* ABOUT THIS TASK: In the listing below, a line holding "variable functions, but" and a line holding "such as numeric" mark the range. Retype both exactly, with all lines between them.

* DATA FOR THIS TASK:
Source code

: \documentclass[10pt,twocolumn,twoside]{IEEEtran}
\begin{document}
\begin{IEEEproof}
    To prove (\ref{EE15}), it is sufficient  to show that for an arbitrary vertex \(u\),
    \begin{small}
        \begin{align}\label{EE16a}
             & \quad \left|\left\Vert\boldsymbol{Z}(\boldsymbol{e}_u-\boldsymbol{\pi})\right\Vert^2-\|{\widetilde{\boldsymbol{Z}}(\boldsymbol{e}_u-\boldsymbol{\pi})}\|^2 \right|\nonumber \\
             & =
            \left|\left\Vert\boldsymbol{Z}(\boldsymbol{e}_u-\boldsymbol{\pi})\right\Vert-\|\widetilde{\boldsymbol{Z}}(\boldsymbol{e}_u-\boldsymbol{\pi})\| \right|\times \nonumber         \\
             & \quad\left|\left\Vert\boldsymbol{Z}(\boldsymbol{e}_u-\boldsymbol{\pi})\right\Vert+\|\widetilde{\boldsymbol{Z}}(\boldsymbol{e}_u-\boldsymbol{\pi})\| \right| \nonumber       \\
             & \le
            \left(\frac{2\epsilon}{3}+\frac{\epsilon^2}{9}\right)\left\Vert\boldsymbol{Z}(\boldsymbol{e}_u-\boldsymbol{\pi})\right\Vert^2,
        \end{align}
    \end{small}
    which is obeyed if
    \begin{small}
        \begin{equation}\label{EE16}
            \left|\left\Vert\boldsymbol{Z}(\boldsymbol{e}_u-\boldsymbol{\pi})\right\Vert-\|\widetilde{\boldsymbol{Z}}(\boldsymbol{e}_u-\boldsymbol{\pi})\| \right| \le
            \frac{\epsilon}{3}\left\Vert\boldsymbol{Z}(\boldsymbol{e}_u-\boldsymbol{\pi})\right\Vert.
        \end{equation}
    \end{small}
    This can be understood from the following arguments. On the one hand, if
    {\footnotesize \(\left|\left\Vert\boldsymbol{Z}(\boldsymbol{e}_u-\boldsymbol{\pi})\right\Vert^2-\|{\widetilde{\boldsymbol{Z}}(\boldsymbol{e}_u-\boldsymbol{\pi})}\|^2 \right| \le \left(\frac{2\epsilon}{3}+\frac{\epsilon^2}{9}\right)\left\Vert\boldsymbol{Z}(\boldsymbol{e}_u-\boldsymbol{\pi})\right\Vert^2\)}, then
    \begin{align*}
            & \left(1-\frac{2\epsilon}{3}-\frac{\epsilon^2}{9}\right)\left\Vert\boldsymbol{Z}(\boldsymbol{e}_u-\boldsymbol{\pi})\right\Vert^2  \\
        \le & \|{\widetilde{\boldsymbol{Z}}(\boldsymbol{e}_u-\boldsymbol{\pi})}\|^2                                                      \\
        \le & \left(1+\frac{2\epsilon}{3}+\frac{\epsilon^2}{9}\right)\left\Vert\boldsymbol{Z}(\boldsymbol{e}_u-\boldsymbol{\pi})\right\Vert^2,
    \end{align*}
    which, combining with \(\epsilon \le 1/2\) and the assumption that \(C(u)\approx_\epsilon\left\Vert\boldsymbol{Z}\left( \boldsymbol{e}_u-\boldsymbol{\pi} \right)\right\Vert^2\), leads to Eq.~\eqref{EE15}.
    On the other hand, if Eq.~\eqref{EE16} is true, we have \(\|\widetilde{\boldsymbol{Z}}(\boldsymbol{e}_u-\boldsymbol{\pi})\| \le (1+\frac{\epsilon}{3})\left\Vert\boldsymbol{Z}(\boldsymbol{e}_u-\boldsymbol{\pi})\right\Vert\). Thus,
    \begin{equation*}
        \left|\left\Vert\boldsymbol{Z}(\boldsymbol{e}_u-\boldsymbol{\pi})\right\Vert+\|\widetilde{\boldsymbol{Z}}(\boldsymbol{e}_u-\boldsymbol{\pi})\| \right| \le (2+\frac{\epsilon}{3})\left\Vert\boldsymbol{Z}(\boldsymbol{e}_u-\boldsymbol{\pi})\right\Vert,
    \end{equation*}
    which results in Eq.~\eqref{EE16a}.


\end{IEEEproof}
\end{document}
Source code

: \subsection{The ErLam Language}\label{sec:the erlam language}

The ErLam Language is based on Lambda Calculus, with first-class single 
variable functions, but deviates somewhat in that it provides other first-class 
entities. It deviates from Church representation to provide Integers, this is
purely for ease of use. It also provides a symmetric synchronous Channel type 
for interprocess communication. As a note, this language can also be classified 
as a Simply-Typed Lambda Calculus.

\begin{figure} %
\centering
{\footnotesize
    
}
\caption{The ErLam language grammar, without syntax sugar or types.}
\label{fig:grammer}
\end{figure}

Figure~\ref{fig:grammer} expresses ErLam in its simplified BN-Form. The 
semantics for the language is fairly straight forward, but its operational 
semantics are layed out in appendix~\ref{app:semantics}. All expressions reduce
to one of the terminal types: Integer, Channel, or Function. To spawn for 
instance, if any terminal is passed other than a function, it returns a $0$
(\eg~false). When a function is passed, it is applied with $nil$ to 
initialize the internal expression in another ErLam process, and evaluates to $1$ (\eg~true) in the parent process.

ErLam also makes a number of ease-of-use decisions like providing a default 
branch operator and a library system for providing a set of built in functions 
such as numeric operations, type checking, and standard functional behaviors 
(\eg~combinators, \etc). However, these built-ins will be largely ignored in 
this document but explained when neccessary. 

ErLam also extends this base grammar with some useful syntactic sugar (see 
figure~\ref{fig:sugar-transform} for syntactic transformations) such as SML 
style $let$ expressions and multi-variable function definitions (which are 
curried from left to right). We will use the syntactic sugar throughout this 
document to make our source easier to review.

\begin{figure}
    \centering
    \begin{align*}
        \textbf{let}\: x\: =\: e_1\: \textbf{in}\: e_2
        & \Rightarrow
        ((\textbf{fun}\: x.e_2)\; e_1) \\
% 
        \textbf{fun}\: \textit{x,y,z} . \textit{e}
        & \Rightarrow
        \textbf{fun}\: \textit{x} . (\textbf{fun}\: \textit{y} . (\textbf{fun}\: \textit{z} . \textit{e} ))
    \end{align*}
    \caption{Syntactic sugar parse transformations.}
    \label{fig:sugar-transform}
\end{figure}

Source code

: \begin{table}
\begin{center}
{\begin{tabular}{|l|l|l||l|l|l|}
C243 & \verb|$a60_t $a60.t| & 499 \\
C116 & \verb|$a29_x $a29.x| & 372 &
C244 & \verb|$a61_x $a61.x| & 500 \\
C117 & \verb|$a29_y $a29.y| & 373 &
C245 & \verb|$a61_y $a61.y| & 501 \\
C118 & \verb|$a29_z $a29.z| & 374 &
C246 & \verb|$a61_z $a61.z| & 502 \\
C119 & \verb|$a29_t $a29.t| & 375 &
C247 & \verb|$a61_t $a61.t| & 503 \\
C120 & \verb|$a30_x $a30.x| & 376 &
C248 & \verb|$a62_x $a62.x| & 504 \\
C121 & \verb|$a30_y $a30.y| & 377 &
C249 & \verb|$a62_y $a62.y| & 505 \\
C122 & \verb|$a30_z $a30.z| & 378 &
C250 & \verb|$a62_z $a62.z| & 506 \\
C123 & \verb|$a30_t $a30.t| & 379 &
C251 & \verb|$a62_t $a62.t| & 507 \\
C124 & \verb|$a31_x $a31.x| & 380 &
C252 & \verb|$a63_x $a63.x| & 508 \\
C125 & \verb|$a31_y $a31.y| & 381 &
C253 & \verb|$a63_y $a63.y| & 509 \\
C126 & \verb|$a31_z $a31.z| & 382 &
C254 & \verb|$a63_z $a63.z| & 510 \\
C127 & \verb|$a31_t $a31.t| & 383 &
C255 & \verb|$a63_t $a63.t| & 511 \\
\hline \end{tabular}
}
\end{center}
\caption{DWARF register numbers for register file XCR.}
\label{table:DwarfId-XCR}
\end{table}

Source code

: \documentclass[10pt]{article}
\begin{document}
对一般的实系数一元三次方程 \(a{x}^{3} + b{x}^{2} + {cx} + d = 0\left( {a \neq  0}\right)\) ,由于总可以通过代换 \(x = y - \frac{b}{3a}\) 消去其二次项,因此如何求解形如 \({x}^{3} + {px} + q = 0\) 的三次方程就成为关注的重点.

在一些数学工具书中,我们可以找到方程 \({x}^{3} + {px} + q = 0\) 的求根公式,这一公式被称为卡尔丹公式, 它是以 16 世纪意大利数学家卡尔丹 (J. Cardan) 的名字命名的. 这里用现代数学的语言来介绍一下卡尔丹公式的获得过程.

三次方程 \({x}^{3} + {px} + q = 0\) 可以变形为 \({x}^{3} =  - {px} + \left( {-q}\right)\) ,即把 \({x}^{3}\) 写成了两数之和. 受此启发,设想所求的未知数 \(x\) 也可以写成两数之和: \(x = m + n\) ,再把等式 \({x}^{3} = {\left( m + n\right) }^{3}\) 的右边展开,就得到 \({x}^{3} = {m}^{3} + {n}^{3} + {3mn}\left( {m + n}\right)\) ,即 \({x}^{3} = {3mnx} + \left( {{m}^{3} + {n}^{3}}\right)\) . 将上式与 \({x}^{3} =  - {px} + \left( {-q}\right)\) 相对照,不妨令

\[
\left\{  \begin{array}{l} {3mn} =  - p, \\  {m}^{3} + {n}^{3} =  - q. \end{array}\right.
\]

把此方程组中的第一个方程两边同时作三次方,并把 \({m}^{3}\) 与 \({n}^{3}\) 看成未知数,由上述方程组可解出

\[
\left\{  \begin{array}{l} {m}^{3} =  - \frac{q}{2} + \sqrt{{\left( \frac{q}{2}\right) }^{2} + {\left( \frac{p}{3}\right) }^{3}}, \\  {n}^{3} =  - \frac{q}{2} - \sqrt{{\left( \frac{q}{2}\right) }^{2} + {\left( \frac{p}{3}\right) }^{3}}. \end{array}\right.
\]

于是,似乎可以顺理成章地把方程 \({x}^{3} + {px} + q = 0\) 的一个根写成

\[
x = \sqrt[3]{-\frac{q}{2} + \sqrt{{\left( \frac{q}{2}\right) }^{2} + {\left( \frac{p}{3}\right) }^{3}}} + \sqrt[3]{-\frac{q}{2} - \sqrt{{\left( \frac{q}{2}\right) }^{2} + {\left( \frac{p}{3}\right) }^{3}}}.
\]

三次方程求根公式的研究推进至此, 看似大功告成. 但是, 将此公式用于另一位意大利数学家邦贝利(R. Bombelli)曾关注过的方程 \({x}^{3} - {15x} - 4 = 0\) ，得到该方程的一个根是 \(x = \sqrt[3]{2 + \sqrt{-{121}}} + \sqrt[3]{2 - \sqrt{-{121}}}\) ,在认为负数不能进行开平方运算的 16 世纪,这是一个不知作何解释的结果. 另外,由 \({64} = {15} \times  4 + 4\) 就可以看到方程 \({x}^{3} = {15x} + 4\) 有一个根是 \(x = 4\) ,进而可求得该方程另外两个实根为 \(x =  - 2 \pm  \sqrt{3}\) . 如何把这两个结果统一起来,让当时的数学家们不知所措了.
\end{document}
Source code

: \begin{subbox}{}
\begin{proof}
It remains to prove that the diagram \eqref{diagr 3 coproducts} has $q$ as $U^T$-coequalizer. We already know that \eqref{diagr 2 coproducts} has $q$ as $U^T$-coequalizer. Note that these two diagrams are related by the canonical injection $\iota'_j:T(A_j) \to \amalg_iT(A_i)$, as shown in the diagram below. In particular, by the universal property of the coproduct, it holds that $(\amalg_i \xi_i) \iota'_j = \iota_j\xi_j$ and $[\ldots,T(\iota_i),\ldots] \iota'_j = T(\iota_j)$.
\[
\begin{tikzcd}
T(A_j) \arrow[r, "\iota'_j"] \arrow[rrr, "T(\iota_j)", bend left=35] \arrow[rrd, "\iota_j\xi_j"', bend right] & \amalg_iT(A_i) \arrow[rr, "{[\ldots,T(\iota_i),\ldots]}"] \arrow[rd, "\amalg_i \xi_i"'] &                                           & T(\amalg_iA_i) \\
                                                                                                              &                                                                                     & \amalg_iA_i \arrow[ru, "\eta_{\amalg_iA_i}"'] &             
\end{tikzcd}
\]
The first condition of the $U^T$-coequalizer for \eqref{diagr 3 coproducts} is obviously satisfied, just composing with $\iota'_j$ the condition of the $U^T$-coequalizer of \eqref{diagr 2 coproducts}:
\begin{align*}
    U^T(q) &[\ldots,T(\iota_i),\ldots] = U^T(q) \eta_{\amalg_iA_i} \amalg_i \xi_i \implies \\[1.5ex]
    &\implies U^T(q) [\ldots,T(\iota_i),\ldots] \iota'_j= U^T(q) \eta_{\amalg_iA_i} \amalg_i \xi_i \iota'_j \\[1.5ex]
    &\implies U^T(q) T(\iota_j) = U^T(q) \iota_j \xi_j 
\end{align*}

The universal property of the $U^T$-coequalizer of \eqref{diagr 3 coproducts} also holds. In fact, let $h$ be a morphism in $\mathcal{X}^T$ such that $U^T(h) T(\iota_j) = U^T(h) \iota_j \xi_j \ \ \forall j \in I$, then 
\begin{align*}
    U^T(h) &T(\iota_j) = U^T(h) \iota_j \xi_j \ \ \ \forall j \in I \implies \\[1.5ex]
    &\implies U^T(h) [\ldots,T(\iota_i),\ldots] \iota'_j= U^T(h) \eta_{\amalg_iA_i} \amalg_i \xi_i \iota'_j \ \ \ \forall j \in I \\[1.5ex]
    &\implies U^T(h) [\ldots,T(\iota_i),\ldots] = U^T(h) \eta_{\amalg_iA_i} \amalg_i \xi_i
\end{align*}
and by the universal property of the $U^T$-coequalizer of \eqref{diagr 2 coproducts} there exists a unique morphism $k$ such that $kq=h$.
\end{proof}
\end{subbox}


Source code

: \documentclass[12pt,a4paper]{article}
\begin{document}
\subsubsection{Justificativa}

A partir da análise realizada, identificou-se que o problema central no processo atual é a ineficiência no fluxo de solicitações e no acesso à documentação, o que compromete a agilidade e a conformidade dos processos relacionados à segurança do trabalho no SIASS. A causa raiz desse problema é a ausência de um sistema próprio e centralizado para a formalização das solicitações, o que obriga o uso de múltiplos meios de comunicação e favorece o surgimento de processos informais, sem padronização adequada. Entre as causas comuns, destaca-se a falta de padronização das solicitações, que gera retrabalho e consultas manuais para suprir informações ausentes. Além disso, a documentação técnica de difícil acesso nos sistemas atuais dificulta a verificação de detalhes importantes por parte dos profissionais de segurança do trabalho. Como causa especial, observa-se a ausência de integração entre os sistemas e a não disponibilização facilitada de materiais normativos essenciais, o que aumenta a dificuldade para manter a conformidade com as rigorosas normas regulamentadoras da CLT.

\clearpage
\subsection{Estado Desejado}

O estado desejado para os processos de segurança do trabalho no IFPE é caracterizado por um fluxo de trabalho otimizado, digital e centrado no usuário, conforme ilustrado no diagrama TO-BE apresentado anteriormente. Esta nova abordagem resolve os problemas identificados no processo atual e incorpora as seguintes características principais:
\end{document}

* YOUR SOLUTION:
variable functions, but deviates somewhat in that it provides other first-class 
entities. It deviates from Church representation to provide Integers, this is
purely for ease of use. It also provides a symmetric synchronous Channel type 
for interprocess communication. As a note, this language can also be classified 
as a Simply-Typed Lambda Calculus.

\begin{figure} %
\centering
{\footnotesize
    
}
\caption{The ErLam language grammar, without syntax sugar or types.}
\label{fig:grammer}
\end{figure}

Figure~\ref{fig:grammer} expresses ErLam in its simplified BN-Form. The 
semantics for the language is fairly straight forward, but its operational 
semantics are layed out in appendix~\ref{app:semantics}. All expressions reduce
to one of the terminal types: Integer, Channel, or Function. To spawn for 
instance, if any terminal is passed other than a function, it returns a $0$
(\eg~false). When a function is passed, it is applied with $nil$ to 
initialize the internal expression in another ErLam process, and evaluates to $1$ (\eg~true) in the parent process.

ErLam also makes a number of ease-of-use decisions like providing a default 
branch operator and a library system for providing a set of built in functions 
such as numeric operations, type checking, and standard functional behaviors 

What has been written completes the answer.